__TASK INSTRUCTIONS__: Report every line below that has the string "needs" in it.

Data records

★ ★ ★ ★

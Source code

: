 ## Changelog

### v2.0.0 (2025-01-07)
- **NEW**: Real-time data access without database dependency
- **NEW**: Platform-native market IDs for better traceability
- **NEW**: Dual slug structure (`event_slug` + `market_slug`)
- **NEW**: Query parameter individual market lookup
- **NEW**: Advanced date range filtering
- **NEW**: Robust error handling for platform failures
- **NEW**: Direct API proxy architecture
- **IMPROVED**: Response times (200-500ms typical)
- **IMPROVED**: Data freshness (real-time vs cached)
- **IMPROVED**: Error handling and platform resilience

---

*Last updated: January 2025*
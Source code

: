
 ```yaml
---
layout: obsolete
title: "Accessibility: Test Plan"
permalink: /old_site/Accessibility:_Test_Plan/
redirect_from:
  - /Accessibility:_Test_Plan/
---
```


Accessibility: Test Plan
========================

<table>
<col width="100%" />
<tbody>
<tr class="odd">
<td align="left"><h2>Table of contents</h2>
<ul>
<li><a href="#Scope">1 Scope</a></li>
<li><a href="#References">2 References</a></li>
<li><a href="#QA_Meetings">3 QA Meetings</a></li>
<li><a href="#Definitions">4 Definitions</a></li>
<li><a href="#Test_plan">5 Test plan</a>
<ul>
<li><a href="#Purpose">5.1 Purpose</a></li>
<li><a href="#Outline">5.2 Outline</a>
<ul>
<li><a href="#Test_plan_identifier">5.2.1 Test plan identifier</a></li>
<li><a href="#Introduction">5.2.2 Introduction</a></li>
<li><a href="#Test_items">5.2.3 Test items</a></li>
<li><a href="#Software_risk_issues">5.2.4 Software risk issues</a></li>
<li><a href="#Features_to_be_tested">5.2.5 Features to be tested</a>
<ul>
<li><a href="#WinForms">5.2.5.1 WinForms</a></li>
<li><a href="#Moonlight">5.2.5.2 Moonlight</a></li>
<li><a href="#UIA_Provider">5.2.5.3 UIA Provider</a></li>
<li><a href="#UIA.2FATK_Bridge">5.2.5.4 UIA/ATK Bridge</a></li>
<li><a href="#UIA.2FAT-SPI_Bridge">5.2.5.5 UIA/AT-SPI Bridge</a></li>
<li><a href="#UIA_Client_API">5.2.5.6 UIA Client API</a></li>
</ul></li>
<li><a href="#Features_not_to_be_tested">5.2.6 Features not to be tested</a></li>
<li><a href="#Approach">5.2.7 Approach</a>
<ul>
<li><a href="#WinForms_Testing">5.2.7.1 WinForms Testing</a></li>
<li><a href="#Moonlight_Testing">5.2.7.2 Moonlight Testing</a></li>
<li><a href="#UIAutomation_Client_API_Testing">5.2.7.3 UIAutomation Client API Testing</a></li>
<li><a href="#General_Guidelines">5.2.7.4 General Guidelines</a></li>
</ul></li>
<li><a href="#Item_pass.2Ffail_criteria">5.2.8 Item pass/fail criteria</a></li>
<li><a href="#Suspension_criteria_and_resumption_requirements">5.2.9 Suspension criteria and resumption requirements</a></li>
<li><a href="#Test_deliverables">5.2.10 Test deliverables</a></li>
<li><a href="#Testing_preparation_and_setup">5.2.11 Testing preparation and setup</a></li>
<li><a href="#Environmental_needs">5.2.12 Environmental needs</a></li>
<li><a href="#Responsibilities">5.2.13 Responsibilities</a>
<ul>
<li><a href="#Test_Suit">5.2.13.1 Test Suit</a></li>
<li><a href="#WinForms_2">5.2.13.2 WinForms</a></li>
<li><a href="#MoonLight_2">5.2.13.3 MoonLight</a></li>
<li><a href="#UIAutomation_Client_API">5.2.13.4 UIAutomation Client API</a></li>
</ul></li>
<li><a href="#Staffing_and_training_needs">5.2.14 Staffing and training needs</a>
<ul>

★ ★ ★ ★

__ANSWER SPACE__:
<li><a href="#Environmental_needs">5.2.12 Environmental needs</a></li>
<li><a href="#Staffing_and_training_needs">5.2.14 Staffing and training needs</a>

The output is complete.